In the P1026s Study and the PANNA study, raltegravir was well tolerated, with no treatment-related serious adverse events in pregnant women, and all infants were at least 36 weeks’ gestation at delivery.1,2 In the P1097 study, no infant adverse events were determined to be related to maternal raltegravir exposure; one (4.6%) infant received phototherapy for treatment of hyperbilirubinemia.5 In multiple case reports and case series of 4, 5, and 14 pregnant women treated with raltegravir in combination with 2 or 3 other antiretroviral drugs because of persistent viremia or late presentation, the drug was well tolerated and led to rapid reduction in HIV RNA levels.10-15 However, in one case of similar use, 10- to 23-fold increases in liver transaminases were reported after initiation of raltegravir with resolution when raltegravir was discontinued.16 Drug levels were not measured in any of those studies.
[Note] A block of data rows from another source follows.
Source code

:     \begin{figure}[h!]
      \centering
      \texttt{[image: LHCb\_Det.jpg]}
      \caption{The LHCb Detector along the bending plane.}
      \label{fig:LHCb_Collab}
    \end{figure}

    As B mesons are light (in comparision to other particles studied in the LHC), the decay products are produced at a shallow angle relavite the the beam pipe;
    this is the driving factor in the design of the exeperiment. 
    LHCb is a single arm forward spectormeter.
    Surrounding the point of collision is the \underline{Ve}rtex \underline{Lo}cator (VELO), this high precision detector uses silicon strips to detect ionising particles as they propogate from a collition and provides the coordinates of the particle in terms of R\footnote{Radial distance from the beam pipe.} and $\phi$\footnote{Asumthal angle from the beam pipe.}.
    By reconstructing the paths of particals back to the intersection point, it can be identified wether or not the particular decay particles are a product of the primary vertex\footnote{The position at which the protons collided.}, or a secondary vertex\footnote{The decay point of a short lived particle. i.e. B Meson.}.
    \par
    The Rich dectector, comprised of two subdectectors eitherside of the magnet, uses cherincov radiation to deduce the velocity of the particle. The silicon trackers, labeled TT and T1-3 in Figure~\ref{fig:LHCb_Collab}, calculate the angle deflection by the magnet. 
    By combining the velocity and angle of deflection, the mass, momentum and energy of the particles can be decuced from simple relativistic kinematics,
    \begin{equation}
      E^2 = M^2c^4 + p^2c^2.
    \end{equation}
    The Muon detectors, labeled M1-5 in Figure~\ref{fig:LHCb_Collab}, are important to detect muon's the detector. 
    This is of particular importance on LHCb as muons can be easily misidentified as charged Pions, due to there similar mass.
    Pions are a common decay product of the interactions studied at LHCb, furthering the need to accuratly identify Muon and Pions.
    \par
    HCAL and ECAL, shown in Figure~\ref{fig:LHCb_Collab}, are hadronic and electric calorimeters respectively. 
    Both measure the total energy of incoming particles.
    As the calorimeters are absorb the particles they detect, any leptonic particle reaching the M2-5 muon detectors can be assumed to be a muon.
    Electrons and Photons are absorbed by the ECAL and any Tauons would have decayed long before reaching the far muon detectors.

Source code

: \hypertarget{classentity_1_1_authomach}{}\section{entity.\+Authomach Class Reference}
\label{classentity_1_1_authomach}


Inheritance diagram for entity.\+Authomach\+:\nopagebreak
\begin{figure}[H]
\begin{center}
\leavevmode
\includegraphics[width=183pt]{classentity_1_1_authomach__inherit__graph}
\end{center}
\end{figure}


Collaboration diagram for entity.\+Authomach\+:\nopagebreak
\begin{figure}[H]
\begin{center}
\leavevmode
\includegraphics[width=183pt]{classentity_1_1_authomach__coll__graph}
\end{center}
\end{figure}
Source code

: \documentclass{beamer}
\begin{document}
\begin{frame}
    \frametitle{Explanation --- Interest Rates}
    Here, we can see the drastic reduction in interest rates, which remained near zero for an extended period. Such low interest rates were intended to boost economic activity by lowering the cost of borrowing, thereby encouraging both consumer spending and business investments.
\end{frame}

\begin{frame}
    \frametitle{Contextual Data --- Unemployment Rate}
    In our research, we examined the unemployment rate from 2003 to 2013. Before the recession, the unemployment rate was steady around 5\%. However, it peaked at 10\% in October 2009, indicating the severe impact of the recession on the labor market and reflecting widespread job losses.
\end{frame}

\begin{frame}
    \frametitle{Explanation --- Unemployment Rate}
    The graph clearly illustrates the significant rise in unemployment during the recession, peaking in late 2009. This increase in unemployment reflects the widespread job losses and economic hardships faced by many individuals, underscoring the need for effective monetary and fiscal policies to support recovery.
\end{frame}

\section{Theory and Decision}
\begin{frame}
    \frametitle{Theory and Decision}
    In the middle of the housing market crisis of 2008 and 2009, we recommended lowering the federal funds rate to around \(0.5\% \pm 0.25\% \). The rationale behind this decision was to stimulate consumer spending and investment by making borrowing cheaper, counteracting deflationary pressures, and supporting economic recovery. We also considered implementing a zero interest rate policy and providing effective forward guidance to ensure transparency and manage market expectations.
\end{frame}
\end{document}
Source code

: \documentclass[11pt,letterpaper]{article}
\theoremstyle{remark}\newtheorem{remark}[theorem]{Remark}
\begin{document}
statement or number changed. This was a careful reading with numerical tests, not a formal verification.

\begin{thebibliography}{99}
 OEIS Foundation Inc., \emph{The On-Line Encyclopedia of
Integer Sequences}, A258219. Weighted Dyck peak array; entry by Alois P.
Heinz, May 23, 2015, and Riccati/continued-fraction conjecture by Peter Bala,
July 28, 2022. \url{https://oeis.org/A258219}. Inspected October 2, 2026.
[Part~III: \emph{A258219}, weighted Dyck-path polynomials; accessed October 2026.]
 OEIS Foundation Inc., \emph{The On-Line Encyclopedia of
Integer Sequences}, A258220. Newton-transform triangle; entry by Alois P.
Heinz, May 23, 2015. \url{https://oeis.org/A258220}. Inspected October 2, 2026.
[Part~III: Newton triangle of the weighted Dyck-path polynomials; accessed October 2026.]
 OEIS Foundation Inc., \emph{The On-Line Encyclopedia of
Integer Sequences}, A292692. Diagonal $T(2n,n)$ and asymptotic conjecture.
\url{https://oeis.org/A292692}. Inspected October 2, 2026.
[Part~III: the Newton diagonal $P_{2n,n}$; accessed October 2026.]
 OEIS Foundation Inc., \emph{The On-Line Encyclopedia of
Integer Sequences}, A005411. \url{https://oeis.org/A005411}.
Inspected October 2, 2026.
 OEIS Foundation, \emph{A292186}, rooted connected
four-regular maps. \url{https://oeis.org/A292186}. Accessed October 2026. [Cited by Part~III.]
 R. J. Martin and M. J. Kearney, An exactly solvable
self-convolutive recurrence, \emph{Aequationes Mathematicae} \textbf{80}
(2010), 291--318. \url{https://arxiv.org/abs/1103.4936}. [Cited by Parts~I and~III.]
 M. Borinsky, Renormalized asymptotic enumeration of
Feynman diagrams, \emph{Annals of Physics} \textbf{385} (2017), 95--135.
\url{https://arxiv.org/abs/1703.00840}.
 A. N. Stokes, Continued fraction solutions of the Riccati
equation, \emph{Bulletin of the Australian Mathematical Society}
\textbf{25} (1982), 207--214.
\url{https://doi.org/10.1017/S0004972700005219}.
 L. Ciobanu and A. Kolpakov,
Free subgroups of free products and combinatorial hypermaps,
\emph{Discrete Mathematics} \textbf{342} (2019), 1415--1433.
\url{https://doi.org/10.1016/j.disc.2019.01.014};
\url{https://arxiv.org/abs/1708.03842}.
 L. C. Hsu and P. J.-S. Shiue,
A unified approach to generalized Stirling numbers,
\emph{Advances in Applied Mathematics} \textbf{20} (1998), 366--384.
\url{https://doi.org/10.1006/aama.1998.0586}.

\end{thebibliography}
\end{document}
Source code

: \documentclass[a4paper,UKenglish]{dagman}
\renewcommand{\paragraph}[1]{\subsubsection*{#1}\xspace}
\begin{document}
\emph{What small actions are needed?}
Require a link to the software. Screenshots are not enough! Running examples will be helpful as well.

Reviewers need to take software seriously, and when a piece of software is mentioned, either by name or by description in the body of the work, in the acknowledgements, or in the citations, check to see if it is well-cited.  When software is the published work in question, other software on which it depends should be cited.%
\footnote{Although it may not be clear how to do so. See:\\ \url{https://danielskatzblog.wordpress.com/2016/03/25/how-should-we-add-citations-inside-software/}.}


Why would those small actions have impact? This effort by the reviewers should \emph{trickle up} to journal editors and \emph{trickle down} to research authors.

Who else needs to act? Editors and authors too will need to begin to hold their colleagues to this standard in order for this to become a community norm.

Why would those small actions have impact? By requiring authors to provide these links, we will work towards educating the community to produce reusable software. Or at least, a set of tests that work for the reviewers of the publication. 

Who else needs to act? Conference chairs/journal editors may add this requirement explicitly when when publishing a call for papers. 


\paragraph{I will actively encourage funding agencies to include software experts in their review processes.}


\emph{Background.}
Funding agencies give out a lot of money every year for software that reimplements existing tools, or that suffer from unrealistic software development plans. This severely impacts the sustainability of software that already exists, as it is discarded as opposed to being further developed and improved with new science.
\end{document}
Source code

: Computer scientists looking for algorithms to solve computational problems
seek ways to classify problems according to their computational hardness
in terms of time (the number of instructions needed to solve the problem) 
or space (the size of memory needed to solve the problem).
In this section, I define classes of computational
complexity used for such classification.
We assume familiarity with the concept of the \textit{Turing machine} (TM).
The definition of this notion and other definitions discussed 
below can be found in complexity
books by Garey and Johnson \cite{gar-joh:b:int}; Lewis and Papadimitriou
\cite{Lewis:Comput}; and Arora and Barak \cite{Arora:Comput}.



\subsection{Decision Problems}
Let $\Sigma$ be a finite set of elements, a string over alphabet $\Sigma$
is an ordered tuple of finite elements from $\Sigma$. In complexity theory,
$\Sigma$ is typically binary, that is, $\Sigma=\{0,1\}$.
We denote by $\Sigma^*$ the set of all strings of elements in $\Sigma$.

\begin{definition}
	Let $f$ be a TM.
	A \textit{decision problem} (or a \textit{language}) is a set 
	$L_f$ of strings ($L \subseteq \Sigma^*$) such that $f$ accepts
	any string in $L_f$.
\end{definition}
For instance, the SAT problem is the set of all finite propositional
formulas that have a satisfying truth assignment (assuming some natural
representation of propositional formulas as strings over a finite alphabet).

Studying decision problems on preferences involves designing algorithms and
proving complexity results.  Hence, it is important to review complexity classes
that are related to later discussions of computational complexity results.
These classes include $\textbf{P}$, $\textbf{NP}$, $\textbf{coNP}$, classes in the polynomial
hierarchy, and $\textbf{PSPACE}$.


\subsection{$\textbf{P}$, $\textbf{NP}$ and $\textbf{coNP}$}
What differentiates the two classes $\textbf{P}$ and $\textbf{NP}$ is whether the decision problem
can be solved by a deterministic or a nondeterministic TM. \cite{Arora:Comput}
One case has been reported of drug reaction with eosinophilia and systemic symptoms syndrome with extensive pulmonary involvement in a postpartum woman that resolved with discontinuation of raltegravir. Such reactions have been reported in non-pregnant adults receiving raltegravir and should be considered in the differential diagnosis of fever during pregnancy or postpartum period in women on raltegravir.17
Because raltegravir is highly protein bound to albumin, there is concern about displacement of bilirubin from albumin in the neonate, potentially increasing the risk of neonatal hyperbilirubinemia. In an in vitro study of the effect of raltegravir on bilirubin-albumin binding, raltegravir had minimal effect on bilirubin-albumin binding at concentrations of 5 µM and 10 µM, caused a small but statistically significant increase in unbound bilirubin at 100 µM, and caused potentially harmful increases at 500 and 1000 µM.18 These data suggest that the effect of raltegravir on neonatal bilirubin binding is unlikely to be clinically significant at typical peak concentrations reached in adults with usual dosing (adult concentrations with standard raltegravir doses were geometric mean Cmax of 4.5 µM, median Cmax of 6.5 µM and maximum observed Cmax of 10.2 µM).18 Raltegravir should not be used in neonates until PK and toxicity studies have been completed.